In practice, a real compiler should be able to take advantage of any available implementations of library functions which may have been hand developed for a given architecture. In cases where fast compiler settings are already known for a function or hand crafted machine code already exists, a good compiler should be able to exploit these, where appropriate, rather than insisting on optimising everything itself. This is likely to be an important feature in any deployment version of MAGEEC. Also important could be the ability to automatically search for different compiler settings for different functions or modules of a program. Although the current MAGEEC software is able to extract feature vectors for individual functions, we are not currently able to measure energy consumption accurately enough at the level of individual functions (and this could be one area in which the use of energy models, described in the previous section, may prove useful). The QA companies like Codoid.com can help test the software.
In addition, it can often be useful to consider an algorithm (such as a particular tree sorting algorithm) in some sense independently of the data it may be applied to (such as the particular tree(s) to be sorted). Doing this offers the interesting possibility of trying to optimise compiler flags for best-case, average-case, or worst-case performance (in terms of energy, time, power, etc.) of a given algorithm. In other words it is sometimes useful to consider the fact that two benchmarks may represent the same algorithm just applied to different data structures. When testing benchmarks and measuring performance metrics it could even be possible to automatically generate different data structures for the various algorithms under consideration.
Ordering of compiler passes and feature extraction
The third key contribution of the MAGEEC project has been the creation of a software platform for training and deployment of the methodology. This platform includes functionality for extracting a set of features from a target program, scripts for iteratively compiling a target program to generate test data (and strong the results in a database), code for using machine learning on the training database to learn rules associating program features with the best known compiler configurations, and for using those rules to predict the best configuration for an unseen program using custom compiler plugins. For simplicity, this workflow closely follows the earlier Milepost approach very closely, and therefore leaves several directions for improvement.

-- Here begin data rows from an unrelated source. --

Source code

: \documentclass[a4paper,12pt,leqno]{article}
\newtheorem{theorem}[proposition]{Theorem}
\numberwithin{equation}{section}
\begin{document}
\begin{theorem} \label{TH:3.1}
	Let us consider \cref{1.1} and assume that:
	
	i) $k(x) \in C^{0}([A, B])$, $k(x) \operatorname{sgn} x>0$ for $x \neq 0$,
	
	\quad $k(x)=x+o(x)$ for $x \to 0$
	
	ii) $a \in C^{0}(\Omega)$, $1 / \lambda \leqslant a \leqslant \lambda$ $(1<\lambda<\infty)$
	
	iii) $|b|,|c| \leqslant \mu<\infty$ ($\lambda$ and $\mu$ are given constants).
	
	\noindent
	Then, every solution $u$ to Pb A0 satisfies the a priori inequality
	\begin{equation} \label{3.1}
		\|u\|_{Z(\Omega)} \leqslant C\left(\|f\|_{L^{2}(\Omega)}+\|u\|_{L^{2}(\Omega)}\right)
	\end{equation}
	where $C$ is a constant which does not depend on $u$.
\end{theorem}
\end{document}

One obvious limitation of the current approach is that it learns a set of compiler flags to be used but does not investigate in which order they should be applied. It is known that the ordering of passes can have a big influence on the performance of the resulting program (not withstanding certain dependencies which must be respected to produce valid code). Although the MAGEEC database stores compiler pass ordering it would be non-trivial to change the machine learning task and collect the large amounts of data necessary to exploit this information. Instead of extracting program features just once from the compiler’s initial IR of the program, it would become necessary to extract features from subsequent IRs as the various compiler passes are applied. It might also be useful to consider additional features other than the 41 relatively simple ones used in the Milepost project. Taking this concept to its limit, we eventually plan to consider structured machine learning approaches (such as inductive logic programming) that operate directly on the IR itself.